Work instructions: The expected output is a copy of every line in the records with the string "para".
┌─ Data supplied
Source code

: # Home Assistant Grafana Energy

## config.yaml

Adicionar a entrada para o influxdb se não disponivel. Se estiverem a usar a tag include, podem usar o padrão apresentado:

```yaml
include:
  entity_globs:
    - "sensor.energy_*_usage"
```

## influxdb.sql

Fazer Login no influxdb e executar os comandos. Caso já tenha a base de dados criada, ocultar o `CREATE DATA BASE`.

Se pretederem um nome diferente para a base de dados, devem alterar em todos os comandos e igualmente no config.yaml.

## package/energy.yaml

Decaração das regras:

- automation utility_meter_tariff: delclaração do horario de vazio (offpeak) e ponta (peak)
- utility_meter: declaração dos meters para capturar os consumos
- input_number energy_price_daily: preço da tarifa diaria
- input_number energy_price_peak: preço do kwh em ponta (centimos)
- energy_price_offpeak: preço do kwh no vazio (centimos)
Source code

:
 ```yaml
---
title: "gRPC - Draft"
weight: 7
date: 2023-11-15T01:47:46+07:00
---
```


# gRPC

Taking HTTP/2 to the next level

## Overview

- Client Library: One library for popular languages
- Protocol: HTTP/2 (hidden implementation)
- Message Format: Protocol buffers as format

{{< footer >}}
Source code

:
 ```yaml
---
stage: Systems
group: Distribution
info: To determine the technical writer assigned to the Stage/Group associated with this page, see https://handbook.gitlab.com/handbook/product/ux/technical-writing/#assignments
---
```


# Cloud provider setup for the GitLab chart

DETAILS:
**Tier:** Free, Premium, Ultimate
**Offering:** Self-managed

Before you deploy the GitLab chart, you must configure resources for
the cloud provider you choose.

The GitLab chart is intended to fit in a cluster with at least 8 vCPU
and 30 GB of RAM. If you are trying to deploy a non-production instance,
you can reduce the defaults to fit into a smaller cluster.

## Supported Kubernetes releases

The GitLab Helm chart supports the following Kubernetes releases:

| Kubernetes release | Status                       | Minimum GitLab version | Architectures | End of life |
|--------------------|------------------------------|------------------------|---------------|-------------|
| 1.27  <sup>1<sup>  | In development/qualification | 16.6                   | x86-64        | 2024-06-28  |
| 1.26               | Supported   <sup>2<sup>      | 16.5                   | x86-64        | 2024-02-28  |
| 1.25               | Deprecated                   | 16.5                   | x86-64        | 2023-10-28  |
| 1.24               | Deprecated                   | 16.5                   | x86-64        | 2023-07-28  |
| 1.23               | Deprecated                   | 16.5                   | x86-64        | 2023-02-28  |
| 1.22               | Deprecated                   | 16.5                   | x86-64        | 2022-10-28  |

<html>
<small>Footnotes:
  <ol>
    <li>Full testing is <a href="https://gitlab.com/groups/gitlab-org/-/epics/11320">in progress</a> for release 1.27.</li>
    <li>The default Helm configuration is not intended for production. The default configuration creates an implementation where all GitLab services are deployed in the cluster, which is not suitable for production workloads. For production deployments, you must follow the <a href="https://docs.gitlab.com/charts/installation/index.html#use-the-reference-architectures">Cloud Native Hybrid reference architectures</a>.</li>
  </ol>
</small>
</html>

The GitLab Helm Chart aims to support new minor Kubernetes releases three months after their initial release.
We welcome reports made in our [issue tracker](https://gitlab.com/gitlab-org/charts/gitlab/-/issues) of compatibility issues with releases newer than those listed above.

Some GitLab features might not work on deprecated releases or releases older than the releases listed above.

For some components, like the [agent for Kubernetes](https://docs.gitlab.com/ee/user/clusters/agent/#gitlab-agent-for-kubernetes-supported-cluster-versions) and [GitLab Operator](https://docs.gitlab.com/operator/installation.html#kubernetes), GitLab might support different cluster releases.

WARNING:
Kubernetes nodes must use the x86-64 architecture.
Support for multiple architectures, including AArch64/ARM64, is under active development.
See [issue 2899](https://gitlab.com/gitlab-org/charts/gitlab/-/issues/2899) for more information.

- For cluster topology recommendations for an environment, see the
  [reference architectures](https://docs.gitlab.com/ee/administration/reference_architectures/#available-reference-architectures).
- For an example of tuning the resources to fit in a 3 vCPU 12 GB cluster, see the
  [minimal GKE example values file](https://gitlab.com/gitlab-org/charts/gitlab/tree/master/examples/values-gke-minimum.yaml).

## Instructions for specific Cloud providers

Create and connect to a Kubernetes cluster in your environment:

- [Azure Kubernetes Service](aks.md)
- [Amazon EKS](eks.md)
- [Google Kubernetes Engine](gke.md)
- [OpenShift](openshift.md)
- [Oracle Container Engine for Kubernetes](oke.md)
└─
Result for this exercise:
Adicionar a entrada para o influxdb se não disponivel. Se estiverem a usar a tag include, podem usar o padrão apresentado:
Se pretederem um nome diferente para a base de dados, devem alterar em todos os comandos e igualmente no config.yaml.
- utility_meter: declaração dos meters para capturar os consumos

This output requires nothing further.